Besharam begins with Bheem Singh Chandel (Javed Jaffrey), money launderer extraordinare, lecturing a novice politician on the ways of money laundering. “You put the money here,” he says, putting out his hand, pausing for effect. Hanging in the balance is the audience’s first impression of Abhinav Kashyap’s follow-up to the force of nature that was Dabangg. You almost expect drumroll before the pithy gem of dialogue that establishes him as the badass the scene is desperately trying to make him look like. “…and the money reaches Switzerland.”
That first moment falling flat sets the tone for much of Besharam. Kashyap’s basic approach in Dabangg — ’70s-inspired sensibilities and plenty of references to popular Bollywood tropes — continues in the film, but neither the writing nor Ranbir Kapoor’s performance take the film to anything resembling the heights that film reached, or for that matter, anything that is extraordinary in any way. Kashyap is quite adept at setting up great moments, but rarely follows through with anything of either style or substance.
It’s not as if the film is downright unwatchable. Compared to many of the other imitations the success of Dabangg has spawned, Besharam is sterling stuff. It has a few smart moments — Rishi Kapoor’s Gadar imitation, for example — that film buffs will enjoy, but only if they are willing to wade through reams of inanities and a plot that is about as unconvincing as a plot can get, even in Bollywood.
Babli (Ranbir Kapoor) is a master car thief. He is, as the title suggests, utterly shameless, defined by his shamelessness. It is worth looking once at the definition of shame: “a painful feeling of humiliation or distress caused by the consciousness of wrong or foolish behaviour”. However much the film keeps saying that shame is overrated, it’s a vital mechanism of self-regulation that keeps us from being complete jerks. It’s that little voice inside our head that would tell us that stalking a woman while making lewd gestures is not so much macho romance as sexual harassment. That even if the woman, like Tara (Pallavi Sharda) in the film, does not pull out the pepper spray or press criminal charges, it is inherently wrong.

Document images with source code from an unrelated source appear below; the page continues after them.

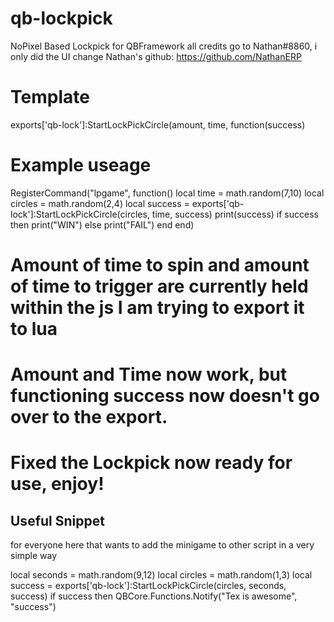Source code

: # qb-lockpick
 NoPixel Based Lockpick for QBFramework
 all credits go to Nathan#8860, i only did the UI change
 Nathan's github: https://github.com/NathanERP


# Template
exports['qb-lock']:StartLockPickCircle(amount, time, function(success)

# Example useage

RegisterCommand("lpgame", function()
	local time = math.random(7,10)
	local circles = math.random(2,4)
	local success = exports['qb-lock']:StartLockPickCircle(circles, time, success)
	print(success)
	if success then
		print("WIN")
	else
		print("FAIL")
	end
end)
	
# Amount of time to spin and amount of time to trigger are currently held within the js I am trying to export it to lua
# Amount and Time now work, but functioning success now doesn't go over to the export.
# Fixed the Lockpick now ready for use, enjoy!

## Useful Snippet
for everyone here that wants to add the minigame to other script in a very simple way

local seconds = math.random(9,12)
local circles = math.random(1,3)
local success = exports['qb-lock']:StartLockPickCircle(circles, seconds, success)
if success then
QBCore.Functions.Notify("Tex is awesome", "success")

But concepts of right and wrong are lost on Babli, explained away in a single atrociously-delivered soliloquy about having to grow up hard. Instead, he unabashedly continues his courtship of Tara, professing his love for her at her home, in her office, in a song-and-dance sequence on the streets. But his love for her is seemingly only manifested in words; never does he actually do anything nice for her. (All his niceties, his gifts, are reserved for her mother, a popular Bollywood device that would enormously interest Freud.) Nor does he have one of those actual romantic moments that Bollywood usually throws in when the leading man is as inept in getting the girl. But then, he steals her car by mistake. (He doesn’t realise it’s hers, but she was driving it when he first saw her, and it isn’t like the parking lot — of her office — he picks it up from is full of A-Class Mercs. Are we really to expect that an ace car thief doesn’t know the car the woman he stalks drives?) Once he finds out it’s hers, he offers to take Tara to Chandigarh and retrieve it from Chandel, who he sold the car to. It is on that road trip, during what is presumably a long, unnecessary detour through rural Punjab, that Tara, an independent working woman, for no discernible reason beyond the fact that Babli is doing her a favour for the first time, falls truly, madly, deeply in love with him.
What little rootedness the film does achieve comes from the performances of Rishi Kapoor and Neetu Singh. Their love, at least, is relatable, and as a married police couple — Inspector Chulbul Chautala and Head Constable Bulbul Chautala — they provide the film both its comical as well as its truly emotional moments. Chulbul having to awkwardly ask Tara for a bribe at his wife’s insistence, for instance, is both comical and truly emotional. It’s enough to wish that instead of this sterile, hackneyed exercise, Kashyap had made the film about their relationship. I’d watch Rishi Kapoor play a Basil Fawlty-like cop, being henpecked daily by his wife to think of their retirement.
“Sirf Chulbul naam rakh dene se koi dabangg nahin ban jaata,” Ranbir tells his father at one point. It is advice Ranbir himself, and Kashyap, would do well to keep in mind.